Among the entries below, please repeat exactly and only the lines from the line containing "project = new" to the line containing "tr.getVarRefs().addAll(taintBy); \\ Add", both lines included.

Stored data
##########

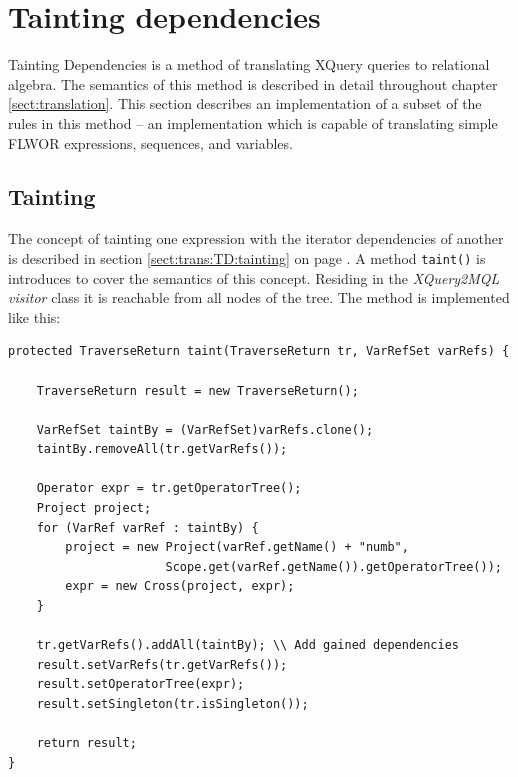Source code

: \section{Tainting dependencies}
\label{sect:impl:tainting_deps}
Tainting Dependencies is a method of translating XQuery queries to
relational algebra. The semantics of this method is described in detail
throughout chapter \ref{sect:translation}. This section
describes an implementation of a subset of the rules in this method -- an
implementation which is capable of translating simple FLWOR expressions,
sequences, and variables.

\subsection{Tainting}
\label{sect:impl:taint:taint}
The concept of tainting one expression with the iterator dependencies of another is described in section
\ref{sect:trans:TD:tainting} on page \pageref{sect:trans:TD:tainting}. A method \texttt{taint()} is introduces to
cover the semantics of this concept. Residing in the \textit{XQuery2MQL visitor} class it is reachable from all
nodes of the tree. The method is implemented like this:

\begin{Verbatim}
protected TraverseReturn taint(TraverseReturn tr, VarRefSet varRefs) {
        
    TraverseReturn result = new TraverseReturn();
        
    VarRefSet taintBy = (VarRefSet)varRefs.clone();
    taintBy.removeAll(tr.getVarRefs());
        
    Operator expr = tr.getOperatorTree();
    Project project;
    for (VarRef varRef : taintBy) {
        project = new Project(varRef.getName() + "numb",
                      Scope.get(varRef.getName()).getOperatorTree());
        expr = new Cross(project, expr);
    }

    tr.getVarRefs().addAll(taintBy); \\ Add gained dependencies
    result.setVarRefs(tr.getVarRefs());
    result.setOperatorTree(expr);
    result.setSingleton(tr.isSingleton());
        
    return result;
}
\end{Verbatim}

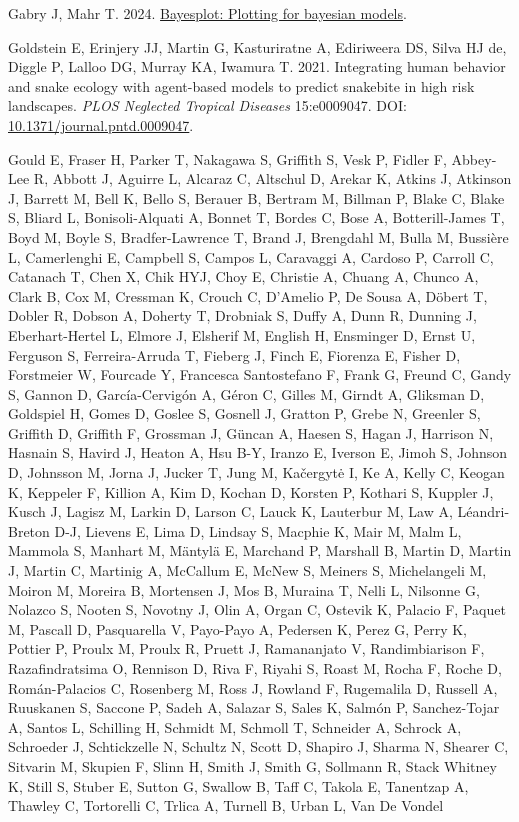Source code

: \documentclass[10pt,a4paper]{article}
\newlength{\cslhangindent}
\newenvironment{CSLReferences}[2] %
 {\begin{list}{}{%
  \setlength{\itemindent}{0pt}
  \setlength{\leftmargin}{0pt}
  \setlength{\parsep}{0pt}
  \ifodd #1
   \setlength{\leftmargin}{\cslhangindent}
   \setlength{\itemindent}{-1\cslhangindent}
  \fi
  \setlength{\itemsep}{#2\baselineskip}}}
 {\end{list}}
\begin{document}
\begin{CSLReferences}{1}{0}
Gabry J, Mahr T. 2024. \href{https://mc-stan.org/bayesplot/}{Bayesplot: Plotting for bayesian models}.

Goldstein E, Erinjery JJ, Martin G, Kasturiratne A, Ediriweera DS, Silva HJ de, Diggle P, Lalloo DG, Murray KA, Iwamura T. 2021. Integrating human behavior and snake ecology with agent-based models to predict snakebite in high risk landscapes. \emph{PLOS Neglected Tropical Diseases} 15:e0009047. DOI: \href{https://doi.org/10.1371/journal.pntd.0009047}{10.1371/journal.pntd.0009047}.

Gould E, Fraser H, Parker T, Nakagawa S, Griffith S, Vesk P, Fidler F, Abbey-Lee R, Abbott J, Aguirre L, Alcaraz C, Altschul D, Arekar K, Atkins J, Atkinson J, Barrett M, Bell K, Bello S, Berauer B, Bertram M, Billman P, Blake C, Blake S, Bliard L, Bonisoli-Alquati A, Bonnet T, Bordes C, Bose A, Botterill-James T, Boyd M, Boyle S, Bradfer-Lawrence T, Brand J, Brengdahl M, Bulla M, Bussière L, Camerlenghi E, Campbell S, Campos L, Caravaggi A, Cardoso P, Carroll C, Catanach T, Chen X, Chik HYJ, Choy E, Christie A, Chuang A, Chunco A, Clark B, Cox M, Cressman K, Crouch C, D'Amelio P, De Sousa A, Döbert T, Dobler R, Dobson A, Doherty T, Drobniak S, Duffy A, Dunn R, Dunning J, Eberhart-Hertel L, Elmore J, Elsherif M, English H, Ensminger D, Ernst U, Ferguson S, Ferreira-Arruda T, Fieberg J, Finch E, Fiorenza E, Fisher D, Forstmeier W, Fourcade Y, Francesca Santostefano F, Frank G, Freund C, Gandy S, Gannon D, García-Cervigón A, Géron C, Gilles M, Girndt A, Gliksman D, Goldspiel H, Gomes D, Goslee S, Gosnell J, Gratton P, Grebe N, Greenler S, Griffith D, Griffith F, Grossman J, Güncan A, Haesen S, Hagan J, Harrison N, Hasnain S, Havird J, Heaton A, Hsu B-Y, Iranzo E, Iverson E, Jimoh S, Johnson D, Johnsson M, Jorna J, Jucker T, Jung M, Kačergytė I, Ke A, Kelly C, Keogan K, Keppeler F, Killion A, Kim D, Kochan D, Korsten P, Kothari S, Kuppler J, Kusch J, Lagisz M, Larkin D, Larson C, Lauck K, Lauterbur M, Law A, Léandri-Breton D-J, Lievens E, Lima D, Lindsay S, Macphie K, Mair M, Malm L, Mammola S, Manhart M, Mäntylä E, Marchand P, Marshall B, Martin D, Martin J, Martin C, Martinig A, McCallum E, McNew S, Meiners S, Michelangeli M, Moiron M, Moreira B, Mortensen J, Mos B, Muraina T, Nelli L, Nilsonne G, Nolazco S, Nooten S, Novotny J, Olin A, Organ C, Ostevik K, Palacio F, Paquet M, Pascall D, Pasquarella V, Payo-Payo A, Pedersen K, Perez G, Perry K, Pottier P, Proulx M, Proulx R, Pruett J, Ramananjato V, Randimbiarison F, Razafindratsima O, Rennison D, Riva F, Riyahi S, Roast M, Rocha F, Roche D, Román-Palacios C, Rosenberg M, Ross J, Rowland F, Rugemalila D, Russell A, Ruuskanen S, Saccone P, Sadeh A, Salazar S, Sales K, Salmón P, Sanchez-Tojar A, Santos L, Schilling H, Schmidt M, Schmoll T, Schneider A, Schrock A, Schroeder J, Schtickzelle N, Schultz N, Scott D, Shapiro J, Sharma N, Shearer C, Sitvarin M, Skupien F, Slinn H, Smith J, Smith G, Sollmann R, Stack Whitney K, Still S, Stuber E, Sutton G, Swallow B, Taff C, Takola E, Tanentzap A, Thawley C, Tortorelli C, Trlica A, Turnell B, Urban L, Van De Vondel 
\end{CSLReferences}
\end{document}
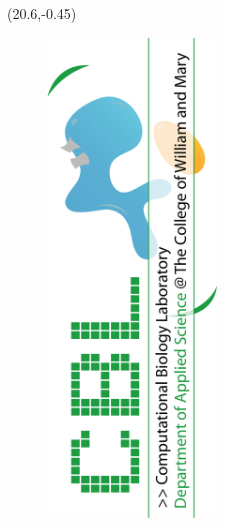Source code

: \documentclass[a0]{a0poster}
\def\LHead#1{\noindent{\LARGE\color{black} #1}\medskip}
\begin{document}
\begin{textblock}{23}(20.6,-0.45)
\begin{figure}
\includegraphics[height=5in, angle = 270]{pics/logo}
\end{figure}
\end{textblock}

%



\end{document}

##########

◆ **Output for this exercise**
        project = new Project(varRef.getName() + "numb",
                      Scope.get(varRef.getName()).getOperatorTree());
        expr = new Cross(project, expr);
    }

    tr.getVarRefs().addAll(taintBy); \\ Add gained dependencies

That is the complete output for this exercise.